The Tim Powers series continues with a little chapbook from William Ashbless, the shadowy figure who shows up in show many of Tim Powers’ and James Blaylock’s novels.
Raw Feed (2002): On Pirates, William Ashbless, 2001.
“Introduction“, Tim Powers — William Ashbless is the semi-legendary character originally created by Tim Powers and James Blaylock as a name for some parodies of modern poetry they submitted — and had accepted — to literary magazines. Since then the Romantic Poet Ashbless has shown up in several of Powers’ and Blaylock’s works (and others), most notably in Powers’ The Anubis Gates whose protagonist, Brendan Doyle, starts out as a would be biographer of Ashbless and, via time travel and bodyswitching, actually becomes Ashbless and writes the poet’s work from memory. Here Powers plays with the notion that Doyle aka Ashbless (and this is a supposition only a reader of The Anubis Gates would make) was somehow made immortal and really is the same Ashbless that is the ostensible friend of Powers and Blaylock in the twentieth century, an Ashbless who claims to not just share the name of the poet but be the Romantic Poet. Of course, Powers plays this straight and just mentions the latest disappearance and rumor of death of his friend Ashbless, scribbler and salt-and-pepper shaker collector. He doesn’t bring up the implicit suggestion that Ashbless here might be Ashbless of The Anubis Gates. Powers does describe Ashbless’ work as “crude . . . implausibly motivated, badly-rhymed, defective in craft”.
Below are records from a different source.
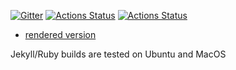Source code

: [![Gitter](https://badges.gitter.im/odenipinedo/community.svg)](https://gitter.im/odenipinedo/community?utm_source=badge&utm_medium=badge&utm_campaign=pr-badge)
[![Actions Status](https://github.com/odenipinedo/odenipinedo.github.io/workflows/Jekyll%20site%20CI/badge.svg)](https://github.com/odenipinedo/odenipinedo.github.io/actions)
[![Actions Status](https://github.com/odenipinedo/odenipinedo.github.io/workflows/Ruby%20CI/badge.svg)](https://github.com/odenipinedo/odenipinedo.github.io/actions)
- [rendered version](https://pine.do)

Jekyll/Ruby builds are tested on Ubuntu and MacOS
“William Ashbless: A Clarification“, James P. Blaylock — The joke continues as Blaylock, friend of the vanished Ashbless, sets the record straight on Ashbless, who he thinks was too kindly treated by Tim Powers in his preceding “Introduction”. Blaylocks blasts Ashbless’ obvious plagiarism. Ashbless, claiming he’s the famous William Ashbless, claims Coleridge and Matthew Arnold stole from him. Also mentioned is Ashbless’ poverty and failure to repay loans, and the bribery attempts to get Ashbless’ poetry collection a Pulitzer. Blaylock starts his piece with several mingled clichés to good effect.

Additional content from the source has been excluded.